Developers: turnfollow.
Licence: Copywrong’d.
Download: https://turnfollow.itch.io/a-good-gardener
Verdict: 2/5 stars. It’s beautiful in its own way, with a lot of care put into it, but the story never fulfills its ambitions and the gameplay is quite dull.
Introduction
The atmosphere is as thick as the soil, and so is the numbing haze you get after planting two hundred seeds. A Good Gardener, and not “savage garden” as the game window points out and spoils the Big Twist which is neither big nor a twist, is a short story passing itself off as a one – room two – character game. Nothing wrong with that, if it’s done well. Is it?
You are a gardener in a war – torn Bosnia knockoff, except instead of food you grow weaponry. The seeds come in ammo crates, the cacti turn into bombs, and yet nobody thought to give you some rifle seeds. This must be why you lost the war — everyone else has assault rifles, you have swords made of plants. At least you got a medal, before it all burned down.
The gameplay is throwing seeds at the ground and then watering them. You go to your room after doing this. Most of the time you don’t have enough water and so you pick up the seed box then walk back to your room like a sad and crippled war veteran. When it does rain, you can put the watering can under a drain and water the plants the next day. Yes, it’s as boring as it sounds. You get used to it.
The game
The game is presented prettily, as cel – shading never goes out of style and is hard to mess up. At the end there’s this nice sequence where the game’s title is interspersed between you running like a dope as fire comes around your village. At the beginning you can watch raindrops fall through a tin roof, and underneath you hear the rain plonk. In a small game, all joy is simple.

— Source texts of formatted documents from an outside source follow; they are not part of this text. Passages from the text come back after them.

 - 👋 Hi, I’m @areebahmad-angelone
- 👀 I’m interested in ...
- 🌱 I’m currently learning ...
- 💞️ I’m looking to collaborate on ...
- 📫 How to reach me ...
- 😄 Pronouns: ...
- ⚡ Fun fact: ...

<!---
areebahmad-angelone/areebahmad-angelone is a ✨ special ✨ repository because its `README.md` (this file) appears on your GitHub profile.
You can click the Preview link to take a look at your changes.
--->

Did Wes Anderson touch the design document? No, I suppose there wouldn’t be one, except for a one – page pitch saying “what if you grew guns”. I should mention that you never get to use the weapons, except for a skin – tight red – suited cadet coming along and presenting it to you in an animation that’s a beautiful, stunning, 1FPS. At least I was entertained; I walked up to the cadet and he averted his gaze. That was cute.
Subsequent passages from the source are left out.